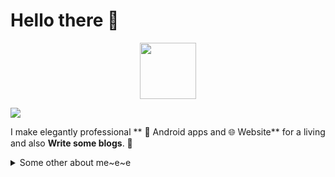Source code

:# Hello there 👋
 
<p align="center">
  <a href="https://golang.org/" target="_blank" >
    <img src="https://raw.githubusercontent.com/itsksaurabh/itsksaurabh/master/assets/golang.gif"  height="90" />
  </a>
</p>
</p>
<img align="center" src="https://github.com/halfrost/halfrost/raw/master/timeline-drop/output/dropped-timeline-halfrost.gif" />
</p>
 
I make elegantly professional **  📱 Android apps and 🌐 Website** for a living and also **Write some blogs**. 🌈    

 

<details>
  <summary>Some other about me~e~e</summary>
  <br>
 
  <p align="center">
    <br>
     你好，世界
    <br>
</p>
 
 <p align="center">
  <img src="https://raw.githubusercontent.com/coderjojo/coderjojo/master/img/github.gif" width=100>
  <br><br>
  <samp>
  </samp>
</details>
 
<!-- ![](https://github.com/halfrost/halfrost/blob/master/icons/header_.png)-->
 
  
 
<!--
**halfrost/halfrost** is a ✨ _special_ ✨ repository because its `README.md` (this file) appears on your GitHub profile.

Here are some ideas to get you started:

- 🔭 I’m currently working on ...
- 🌱 I’m currently learning ...
- 👯 I’m looking to collaborate on ...
- 🤔 I’m looking for help with ...
- 💬 Ask me about ...
- 📫 How to reach me: ...
- 😄 Pronouns: ...
- ⚡ Fun fact: ...
-->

*EXERCISE INSTRUCTIONS*.
For the string "align", search the preceding data and copy every line that includes it.

*EXERCISE RESULT*.
<p align="center">
<img align="center" src="https://github.com/halfrost/halfrost/raw/master/timeline-drop/output/dropped-timeline-halfrost.gif" />
  <p align="center">
 <p align="center">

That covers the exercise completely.